EXERCISE REQUIREMENTS: Your task is to copy the stretch of lines in the records below that begins with the line containing "### SCSK Corporation" and ends with the line containing "私はシステムエンジニアとして", exactly as written, with nothing added.

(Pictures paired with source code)

.....

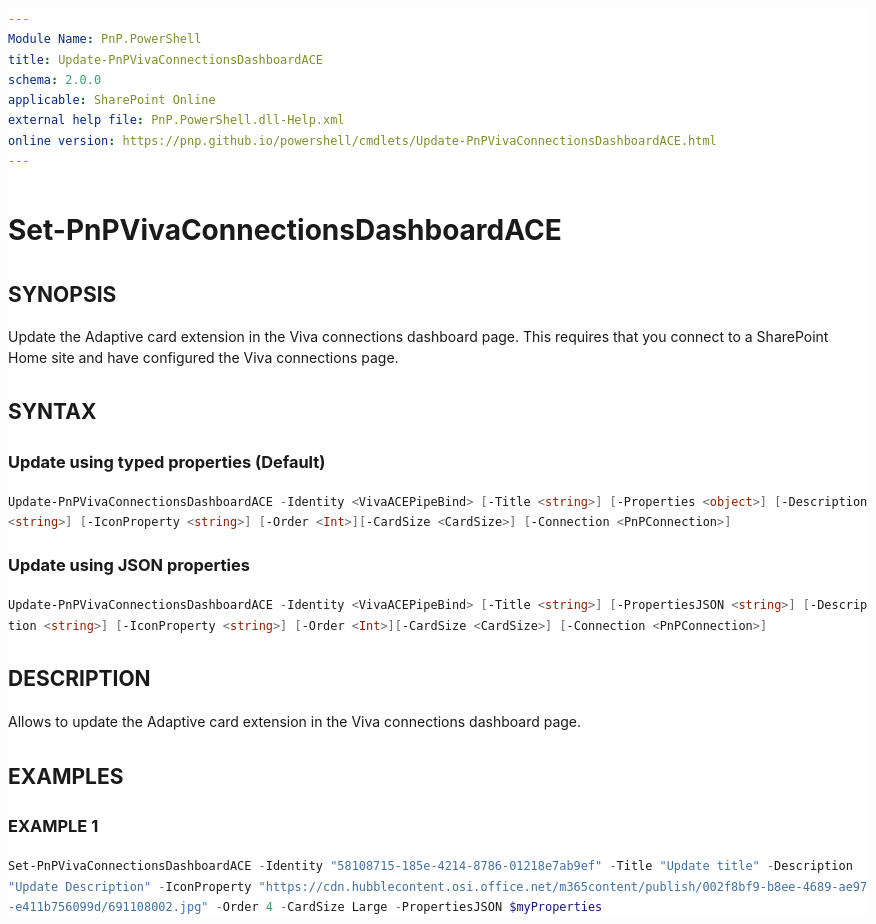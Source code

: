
 ```yaml
---
Module Name: PnP.PowerShell
title: Update-PnPVivaConnectionsDashboardACE
schema: 2.0.0
applicable: SharePoint Online
external help file: PnP.PowerShell.dll-Help.xml
online version: https://pnp.github.io/powershell/cmdlets/Update-PnPVivaConnectionsDashboardACE.html
---
```

 
# Set-PnPVivaConnectionsDashboardACE

## SYNOPSIS
Update the Adaptive card extension in the Viva connections dashboard page. This requires that you connect to a SharePoint Home site and have configured the Viva connections page.

## SYNTAX

### Update using typed properties (Default)

```powershell
Update-PnPVivaConnectionsDashboardACE -Identity <VivaACEPipeBind> [-Title <string>] [-Properties <object>] [-Description <string>] [-IconProperty <string>] [-Order <Int>][-CardSize <CardSize>] [-Connection <PnPConnection>]
```

### Update using JSON properties

```powershell
Update-PnPVivaConnectionsDashboardACE -Identity <VivaACEPipeBind> [-Title <string>] [-PropertiesJSON <string>] [-Description <string>] [-IconProperty <string>] [-Order <Int>][-CardSize <CardSize>] [-Connection <PnPConnection>]
```

## DESCRIPTION

Allows to update the Adaptive card extension in the Viva connections dashboard page.

## EXAMPLES

### EXAMPLE 1
```powershell
Set-PnPVivaConnectionsDashboardACE -Identity "58108715-185e-4214-8786-01218e7ab9ef" -Title "Update title" -Description "Update Description" -IconProperty "https://cdn.hubblecontent.osi.office.net/m365content/publish/002f8bf9-b8ee-4689-ae97-e411b756099d/691108002.jpg" -Order 4 -CardSize Large -PropertiesJSON $myProperties
```
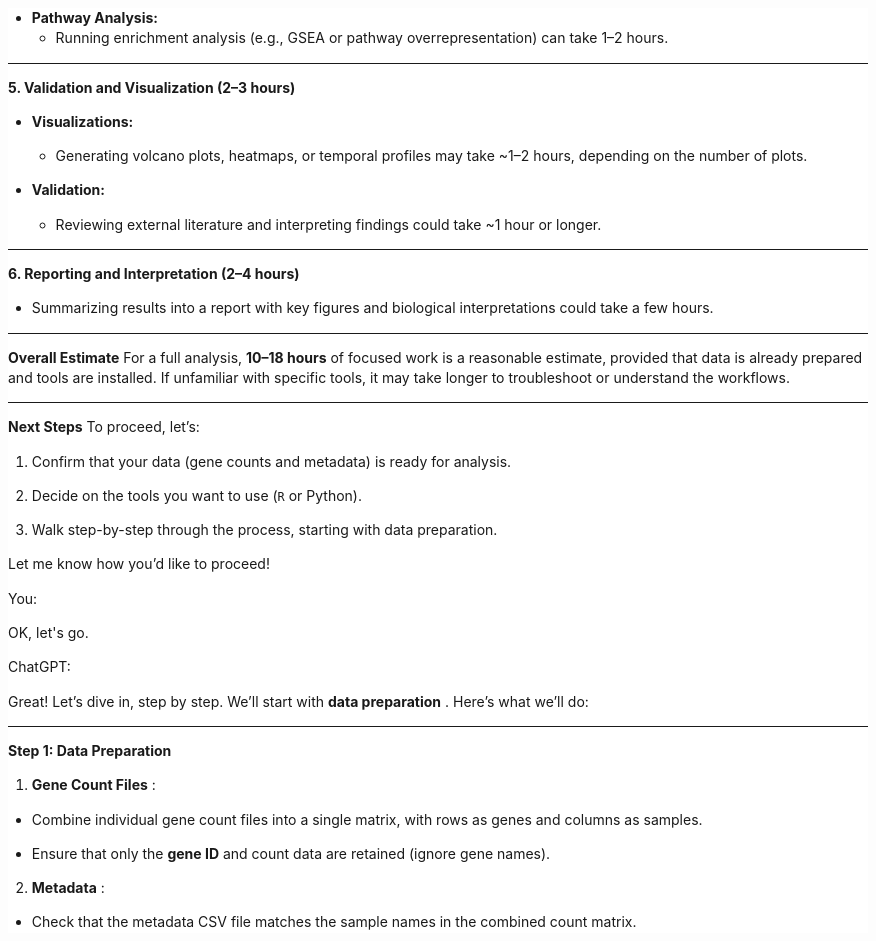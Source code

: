 - **Pathway Analysis:** 
  - Running enrichment analysis (e.g., GSEA or pathway overrepresentation) can take 1–2 hours.


---

**5. Validation and Visualization (2–3 hours)**  
- **Visualizations:** 
  - Generating volcano plots, heatmaps, or temporal profiles may take ~1–2 hours, depending on the number of plots.
 
- **Validation:** 
  - Reviewing external literature and interpreting findings could take ~1 hour or longer.


---

**6. Reporting and Interpretation (2–4 hours)** 
- Summarizing results into a report with key figures and biological interpretations could take a few hours.


---

**Overall Estimate** For a full analysis, **10–18 hours**  of focused work is a reasonable estimate, provided that data is already prepared and tools are installed. If unfamiliar with specific tools, it may take longer to troubleshoot or understand the workflows.

---

**Next Steps** 
To proceed, let’s:

1. Confirm that your data (gene counts and metadata) is ready for analysis.
 
2. Decide on the tools you want to use (`R` or Python).

3. Walk step-by-step through the process, starting with data preparation.

Let me know how you’d like to proceed!

You: 

OK, let's go.

ChatGPT: 

Great! Let’s dive in, step by step. We’ll start with **data preparation** . Here’s what we’ll do:

---

**Step 1: Data Preparation**  
1. **Gene Count Files** :
  - Combine individual gene count files into a single matrix, with rows as genes and columns as samples.
 
  - Ensure that only the **gene ID**  and count data are retained (ignore gene names).
 
2. **Metadata** :
  - Check that the metadata CSV file matches the sample names in the combined count matrix.
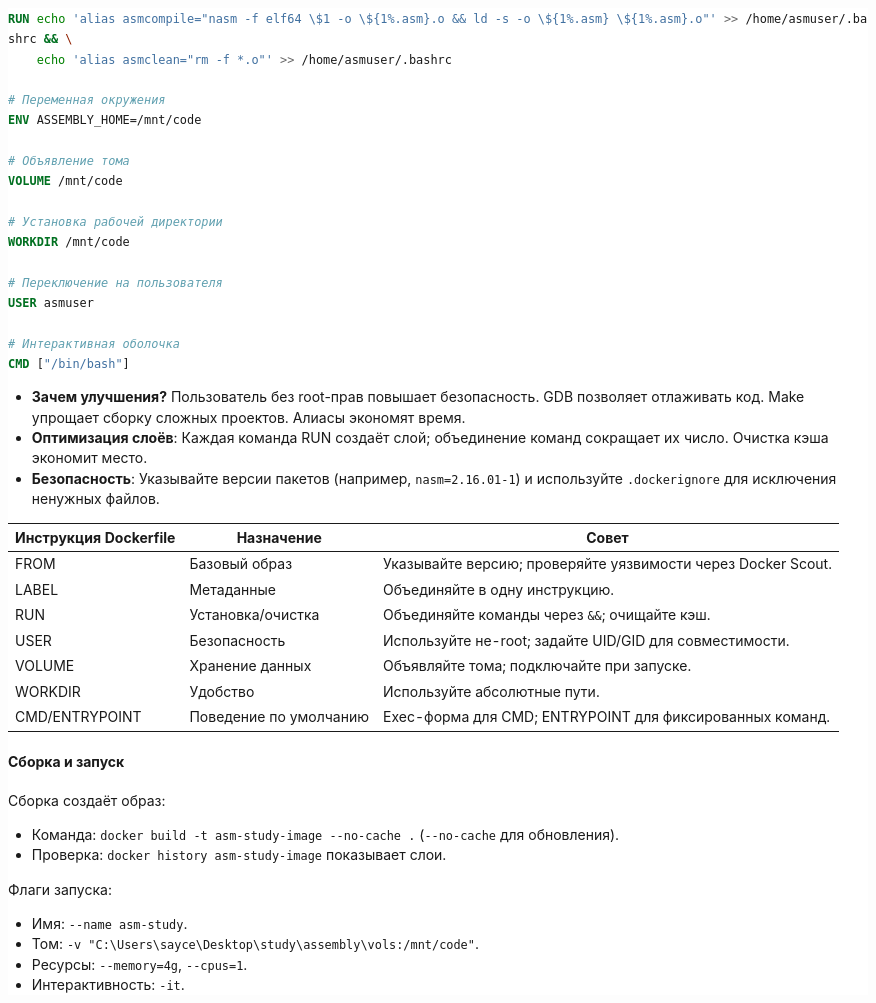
 ```dockerfile
RUN echo 'alias asmcompile="nasm -f elf64 \$1 -o \${1%.asm}.o && ld -s -o \${1%.asm} \${1%.asm}.o"' >> /home/asmuser/.bashrc && \
    echo 'alias asmclean="rm -f *.o"' >> /home/asmuser/.bashrc

# Переменная окружения
ENV ASSEMBLY_HOME=/mnt/code

# Объявление тома
VOLUME /mnt/code

# Установка рабочей директории
WORKDIR /mnt/code

# Переключение на пользователя
USER asmuser

# Интерактивная оболочка
CMD ["/bin/bash"]
```

- **Зачем улучшения?** Пользователь без root-прав повышает безопасность. GDB позволяет отлаживать код. Make упрощает сборку сложных проектов. Алиасы экономят время.
- **Оптимизация слоёв**: Каждая команда RUN создаёт слой; объединение команд сокращает их число. Очистка кэша экономит место.
- **Безопасность**: Указывайте версии пакетов (например, `nasm=2.16.01-1`) и используйте `.dockerignore` для исключения ненужных файлов.

| Инструкция Dockerfile | Назначение             | Совет                                                        |
| --------------------- | ---------------------- | ------------------------------------------------------------ |
| FROM                  | Базовый образ          | Указывайте версию; проверяйте уязвимости через Docker Scout. |
| LABEL                 | Метаданные             | Объединяйте в одну инструкцию.                               |
| RUN                   | Установка/очистка      | Объединяйте команды через `&&`; очищайте кэш.                |
| USER                  | Безопасность           | Используйте не-root; задайте UID/GID для совместимости.      |
| VOLUME                | Хранение данных        | Объявляйте тома; подключайте при запуске.                    |
| WORKDIR               | Удобство               | Используйте абсолютные пути.                                 |
| CMD/ENTRYPOINT        | Поведение по умолчанию | Exec-форма для CMD; ENTRYPOINT для фиксированных команд.     |

#### Сборка и запуск

Сборка создаёт образ:

- Команда: `docker build -t asm-study-image --no-cache .` (`--no-cache` для обновления).
- Проверка: `docker history asm-study-image` показывает слои.

Флаги запуска:

- Имя: `--name asm-study`.
- Том: `-v "C:\Users\sayce\Desktop\study\assembly\vols:/mnt/code"`.
- Ресурсы: `--memory=4g`, `--cpus=1`.
- Интерактивность: `-it`.

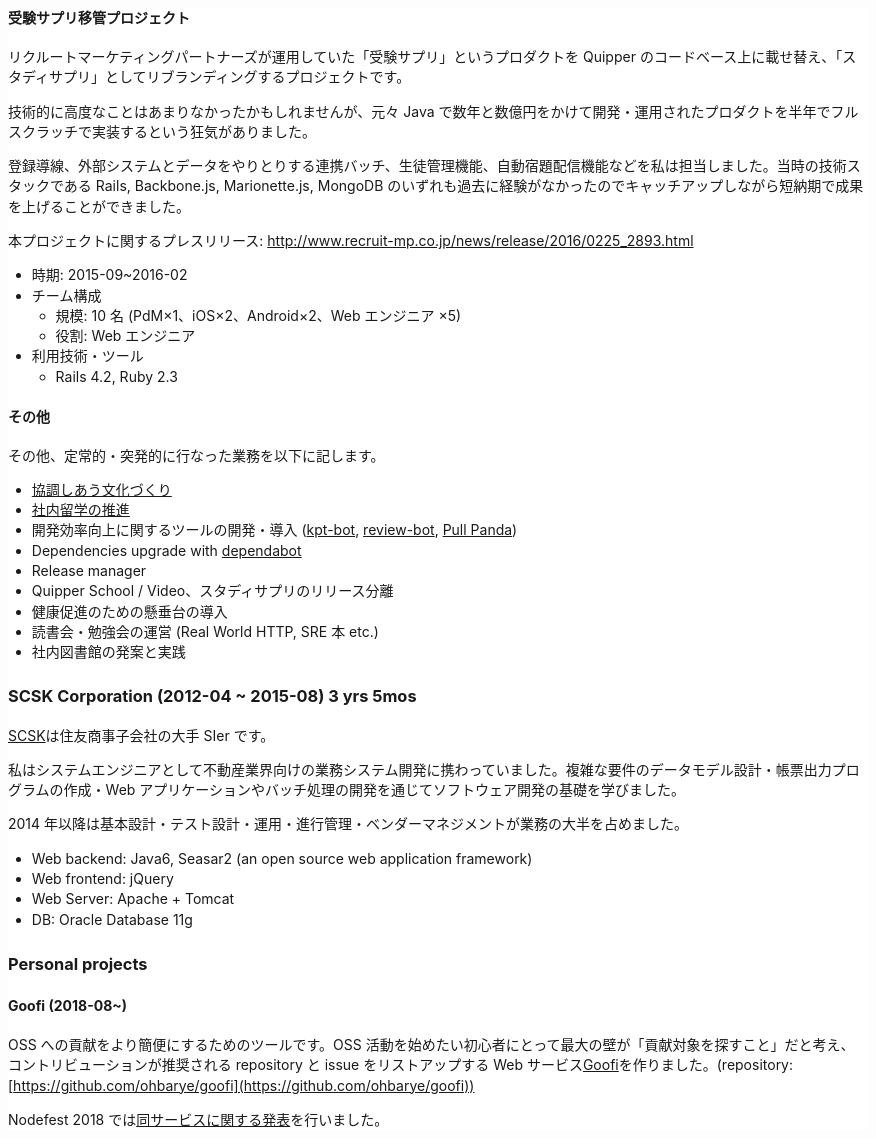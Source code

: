 #### 受験サプリ移管プロジェクト

リクルートマーケティングパートナーズが運用していた「受験サプリ」というプロダクトを Quipper のコードベース上に載せ替え、「スタディサプリ」としてリブランディングするプロジェクトです。

技術的に高度なことはあまりなかったかもしれませんが、元々 Java で数年と数億円をかけて開発・運用されたプロダクトを半年でフルスクラッチで実装するという狂気がありました。

登録導線、外部システムとデータをやりとりする連携バッチ、生徒管理機能、自動宿題配信機能などを私は担当しました。当時の技術スタックである Rails, Backbone.js, Marionette.js, MongoDB のいずれも過去に経験がなかったのでキャッチアップしながら短納期で成果を上げることができました。

本プロジェクトに関するプレスリリース: http://www.recruit-mp.co.jp/news/release/2016/0225_2893.html

- 時期: 2015-09~2016-02
- チーム構成
  - 規模: 10 名 (PdM×1、iOS×2、Android×2、Web エンジニア ×5)
  - 役割: Web エンジニア
- 利用技術・ツール
  - Rails 4.2, Ruby 2.3

#### その他

その他、定常的・突発的に行なった業務を以下に記します。

- [協調しあう文化づくり](https://quipper.hatenablog.com/entry/2018/11/14/working-out-loud)
- [社内留学の推進](https://quipper.hatenablog.com/entry/2019/07/02/114507)
- 開発効率向上に関するツールの開発・導入 ([kpt-bot](https://github.com/ohbarye/kpt-bot), [review-bot](https://github.com/ohbarye/review-waiting-list-bot), [Pull Panda](https://pullpanda.com/))
- Dependencies upgrade with [dependabot](https://dependabot.com/)
- Release manager
- Quipper School / Video、スタディサプリのリリース分離
- 健康促進のための懸垂台の導入
- 読書会・勉強会の運営 (Real World HTTP, SRE 本 etc.)
- 社内図書館の発案と実践

### SCSK Corporation (2012-04 ~ 2015-08) 3 yrs 5mos

[SCSK](https://www.scsk.jp/)は住友商事子会社の大手 SIer です。

私はシステムエンジニアとして不動産業界向けの業務システム開発に携わっていました。複雑な要件のデータモデル設計・帳票出力プログラムの作成・Web アプリケーションやバッチ処理の開発を通じてソフトウェア開発の基礎を学びました。

2014 年以降は基本設計・テスト設計・運用・進行管理・ベンダーマネジメントが業務の大半を占めました。

- Web backend: Java6, Seasar2 (an open source web application framework)
- Web frontend: jQuery
- Web Server: Apache + Tomcat
- DB: Oracle Database 11g

### Personal projects

#### Goofi (2018-08~)

OSS への貢献をより簡便にするためのツールです。OSS 活動を始めたい初心者にとって最大の壁が「貢献対象を探すこと」だと考え、コントリビューションが推奨される repository と issue をリストアップする Web サービス[Goofi](https://goofi.now.sh/)を作りました。(repository: [https://github.com/ohbarye/goofi](https://github.com/ohbarye/goofi))

Nodefest 2018 では[同サービスに関する発表](<(https://speakerdeck.com/ohbarye/how-to-find-good-first-issues-final)>)を行いました。
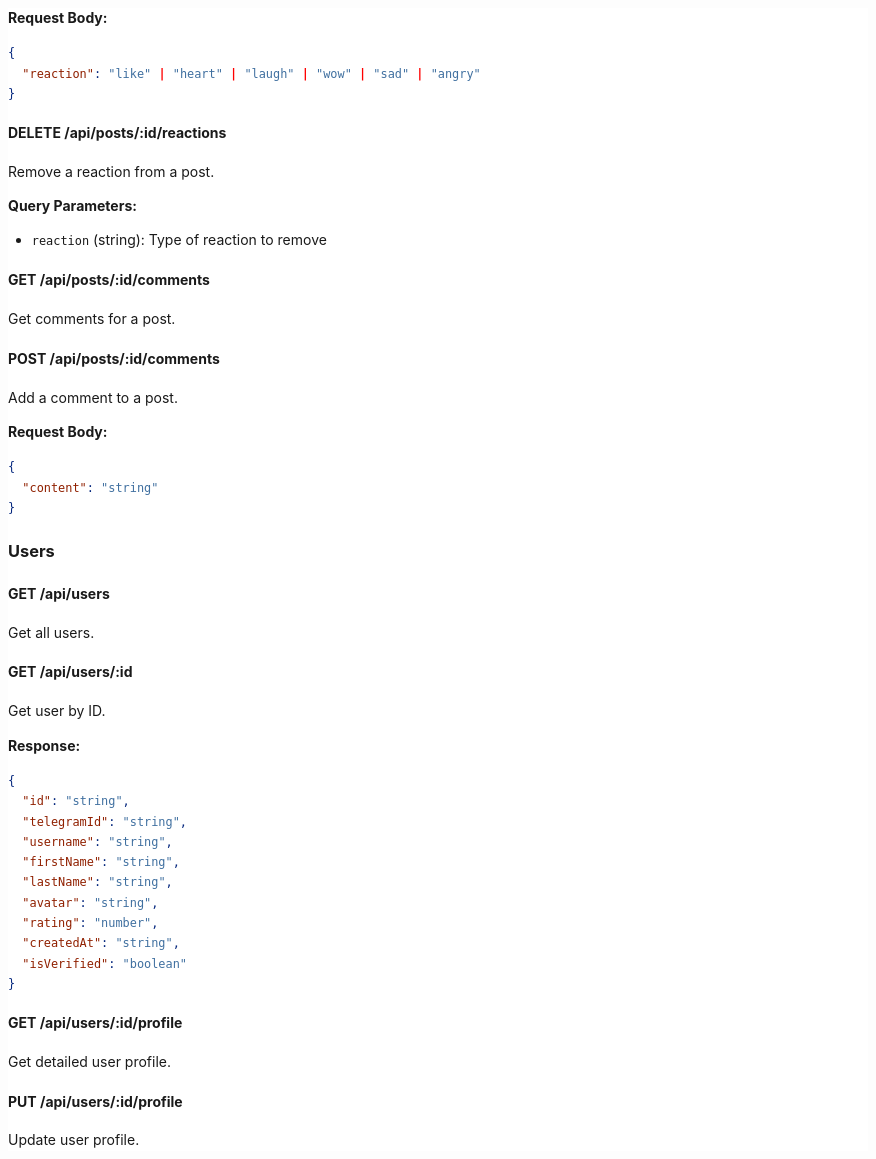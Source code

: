 **Request Body:**
```json
{
  "reaction": "like" | "heart" | "laugh" | "wow" | "sad" | "angry"
}
```

#### DELETE /api/posts/:id/reactions
Remove a reaction from a post.

**Query Parameters:**
- `reaction` (string): Type of reaction to remove

#### GET /api/posts/:id/comments
Get comments for a post.

#### POST /api/posts/:id/comments
Add a comment to a post.

**Request Body:**
```json
{
  "content": "string"
}
```

### Users

#### GET /api/users
Get all users.

#### GET /api/users/:id
Get user by ID.

**Response:**
```json
{
  "id": "string",
  "telegramId": "string",
  "username": "string",
  "firstName": "string",
  "lastName": "string",
  "avatar": "string",
  "rating": "number",
  "createdAt": "string",
  "isVerified": "boolean"
}
```

#### GET /api/users/:id/profile
Get detailed user profile.

#### PUT /api/users/:id/profile
Update user profile.
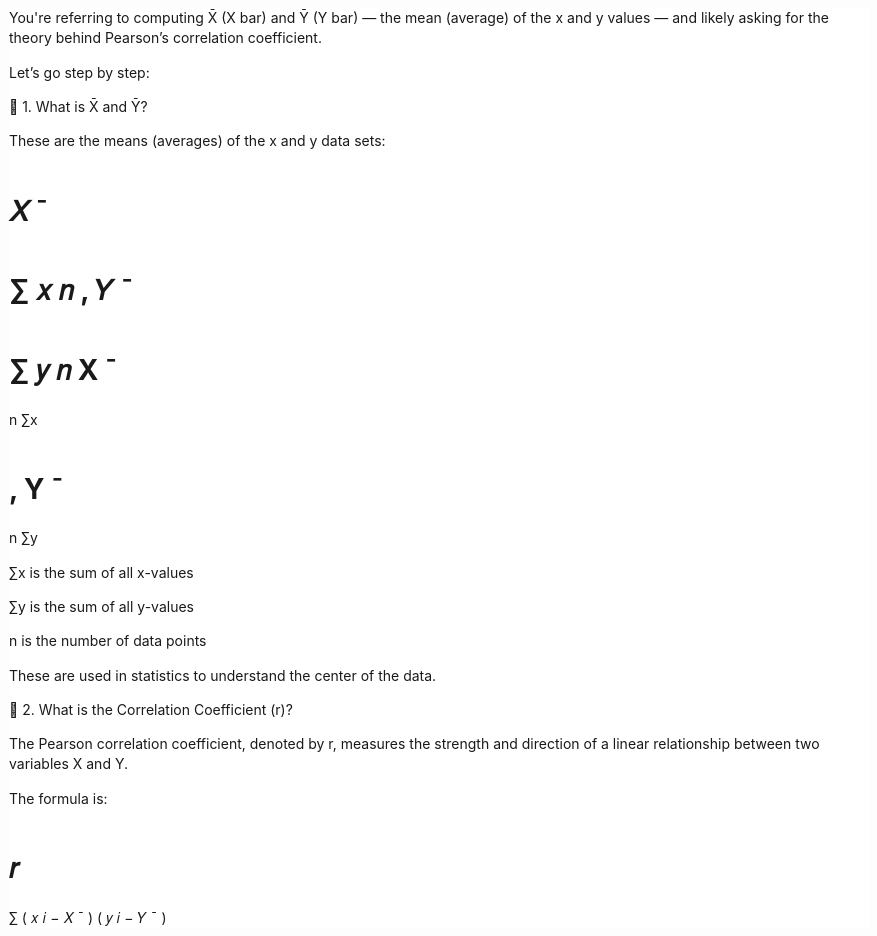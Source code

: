 You're referring to computing X̄ (X bar) and Ȳ (Y bar) — the mean (average) of the x and y values — and likely asking for the theory behind Pearson’s correlation coefficient.

Let’s go step by step:

📌 1. What is X̄ and Ȳ?

These are the means (averages) of the x and y data sets:

𝑋
ˉ
=
∑
𝑥
𝑛
,
𝑌
ˉ
=
∑
𝑦
𝑛
X
ˉ
=
n
∑x
	​

,
Y
ˉ
=
n
∑y
	​


∑x is the sum of all x-values

∑y is the sum of all y-values

n is the number of data points

These are used in statistics to understand the center of the data.

📌 2. What is the Correlation Coefficient (r)?

The Pearson correlation coefficient, denoted by r, measures the strength and direction of a linear relationship between two variables X and Y.

The formula is:

𝑟
=
∑
(
𝑥
𝑖
−
𝑋
ˉ
)
(
𝑦
𝑖
−
𝑌
ˉ
)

.....

TASK RESPONSE:
### SCSK Corporation (2012-04 ~ 2015-08) 3 yrs 5mos

[SCSK](https://www.scsk.jp/)は住友商事子会社の大手 SIer です。

私はシステムエンジニアとして不動産業界向けの業務システム開発に携わっていました。複雑な要件のデータモデル設計・帳票出力プログラムの作成・Web アプリケーションやバッチ処理の開発を通じてソフトウェア開発の基礎を学びました。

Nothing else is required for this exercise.